The method used to calculate greenhouse gas emissions from livestock in NI is not accurate, a climate change scientist has said. According to Professor Frank Mitloehner from the University of California, Davis, the current system does not reflect how methane emissions from livestock are part of a “biogenic cycle”.

“Methane is not quantified in an accurate way,” he said during an online event organised by the Dairy Council NI.

Methane from livestock is not new carbon because it is recycled

Mitloehner explained that methane stays in the atmosphere for around 10 years before it is broken down. This process produces carbon dioxide, which is then removed from atmosphere by vegetation, such as grass. Cattle then graze grass, and the carbon is re-emitted to the atmosphere as methane again.

“Methane from livestock is not new carbon because it is recycled.
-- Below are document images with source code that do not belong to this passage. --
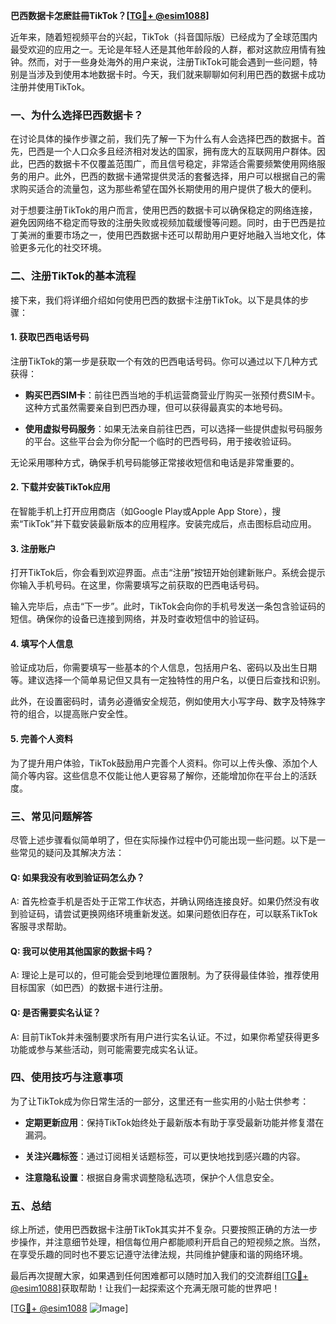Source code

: **巴西数据卡怎麽註冊TikTok？[[TG💪+ @esim1088](https://t.me/s/esim1088)]**

近年来，随着短视频平台的兴起，TikTok（抖音国际版）已经成为了全球范围内最受欢迎的应用之一。无论是年轻人还是其他年龄段的人群，都对这款应用情有独钟。然而，对于一些身处海外的用户来说，注册TikTok可能会遇到一些问题，特别是当涉及到使用本地数据卡时。今天，我们就来聊聊如何利用巴西的数据卡成功注册并使用TikTok。

### 一、为什么选择巴西数据卡？

在讨论具体的操作步骤之前，我们先了解一下为什么有人会选择巴西的数据卡。首先，巴西是一个人口众多且经济相对发达的国家，拥有庞大的互联网用户群体。因此，巴西的数据卡不仅覆盖范围广，而且信号稳定，非常适合需要频繁使用网络服务的用户。此外，巴西的数据卡通常提供灵活的套餐选择，用户可以根据自己的需求购买适合的流量包，这为那些希望在国外长期使用的用户提供了极大的便利。

对于想要注册TikTok的用户而言，使用巴西的数据卡可以确保稳定的网络连接，避免因网络不稳定而导致的注册失败或视频加载缓慢等问题。同时，由于巴西是拉丁美洲的重要市场之一，使用巴西数据卡还可以帮助用户更好地融入当地文化，体验更多元化的社交环境。

### 二、注册TikTok的基本流程

接下来，我们将详细介绍如何使用巴西的数据卡注册TikTok。以下是具体的步骤：

#### 1. 获取巴西电话号码

注册TikTok的第一步是获取一个有效的巴西电话号码。你可以通过以下几种方式获得：

- **购买巴西SIM卡**：前往巴西当地的手机运营商营业厅购买一张预付费SIM卡。这种方式虽然需要亲自到巴西办理，但可以获得最真实的本地号码。
  
- **使用虚拟号码服务**：如果无法亲自前往巴西，可以选择一些提供虚拟号码服务的平台。这些平台会为你分配一个临时的巴西号码，用于接收验证码。

无论采用哪种方式，确保手机号码能够正常接收短信和电话是非常重要的。

#### 2. 下载并安装TikTok应用

在智能手机上打开应用商店（如Google Play或Apple App Store），搜索“TikTok”并下载安装最新版本的应用程序。安装完成后，点击图标启动应用。

#### 3. 注册账户

打开TikTok后，你会看到欢迎界面。点击“注册”按钮开始创建新账户。系统会提示你输入手机号码。在这里，你需要填写之前获取的巴西电话号码。

输入完毕后，点击“下一步”。此时，TikTok会向你的手机号发送一条包含验证码的短信。确保你的设备已连接到网络，并及时查收短信中的验证码。

#### 4. 填写个人信息

验证成功后，你需要填写一些基本的个人信息，包括用户名、密码以及出生日期等。建议选择一个简单易记但又具有一定独特性的用户名，以便日后查找和识别。

此外，在设置密码时，请务必遵循安全规范，例如使用大小写字母、数字及特殊字符的组合，以提高账户安全性。

#### 5. 完善个人资料

为了提升用户体验，TikTok鼓励用户完善个人资料。你可以上传头像、添加个人简介等内容。这些信息不仅能让他人更容易了解你，还能增加你在平台上的活跃度。

### 三、常见问题解答

尽管上述步骤看似简单明了，但在实际操作过程中仍可能出现一些问题。以下是一些常见的疑问及其解决方法：

#### Q: 如果我没有收到验证码怎么办？
A: 首先检查手机是否处于正常工作状态，并确认网络连接良好。如果仍然没有收到验证码，请尝试更换网络环境重新发送。如果问题依旧存在，可以联系TikTok客服寻求帮助。

#### Q: 我可以使用其他国家的数据卡吗？
A: 理论上是可以的，但可能会受到地理位置限制。为了获得最佳体验，推荐使用目标国家（如巴西）的数据卡进行注册。

#### Q: 是否需要实名认证？
A: 目前TikTok并未强制要求所有用户进行实名认证。不过，如果你希望获得更多功能或参与某些活动，则可能需要完成实名认证。

### 四、使用技巧与注意事项

为了让TikTok成为你日常生活的一部分，这里还有一些实用的小贴士供参考：

- **定期更新应用**：保持TikTok始终处于最新版本有助于享受最新功能并修复潜在漏洞。
  
- **关注兴趣标签**：通过订阅相关话题标签，可以更快地找到感兴趣的内容。
  
- **注意隐私设置**：根据自身需求调整隐私选项，保护个人信息安全。

### 五、总结

综上所述，使用巴西数据卡注册TikTok其实并不复杂。只要按照正确的方法一步步操作，并注意细节处理，相信每位用户都能顺利开启自己的短视频之旅。当然，在享受乐趣的同时也不要忘记遵守法律法规，共同维护健康和谐的网络环境。

最后再次提醒大家，如果遇到任何困难都可以随时加入我们的交流群组[[TG💪+ @esim1088](https://t.me/s/esim1088)]获取帮助！让我们一起探索这个充满无限可能的世界吧！

[[TG💪+ @esim1088](https://t.me/s/esim1088) ![Image](https://i.postimg.cc/4NQfJmqS/Snipaste-2025-05-13-00-14-12.png)]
It should not be confused with carbon from fossil fuels,” Mitloehner said.

He described carbon dioxide emissions from fossil fuels as a “stock gas” as it continually builds up in the atmosphere without being recycled.

“Carbon from hundreds of millions of years of biomass was extracted within 60 to 70 years and we have put all that carbon into the atmosphere by burning it,” Mitloehner said.

By contrast, methane from ruminant livestock was described as a “flow gas” because the carbon in the process it is constantly recycled.

Mitloehner said that the current system used to calculate the global warming potential of different greenhouse gases, known as GWP100, treats methane from livestock as a stock gas, instead of a flow gas.

Warming impact

“There is no question, methane is a potent greenhouse gas and we do not want to increase it because if we do, it has a big warming impact,” Mitloehner acknowledged.

However, he said that a cattle herd which has constant methane emissions is not contributing to global warming, because no new carbon is being released to the atmosphere.

“If we look at a scenario where there is a slight reduction in methane emissions, this leads to negative warming, which is another word for cooling,” Mitloehner said.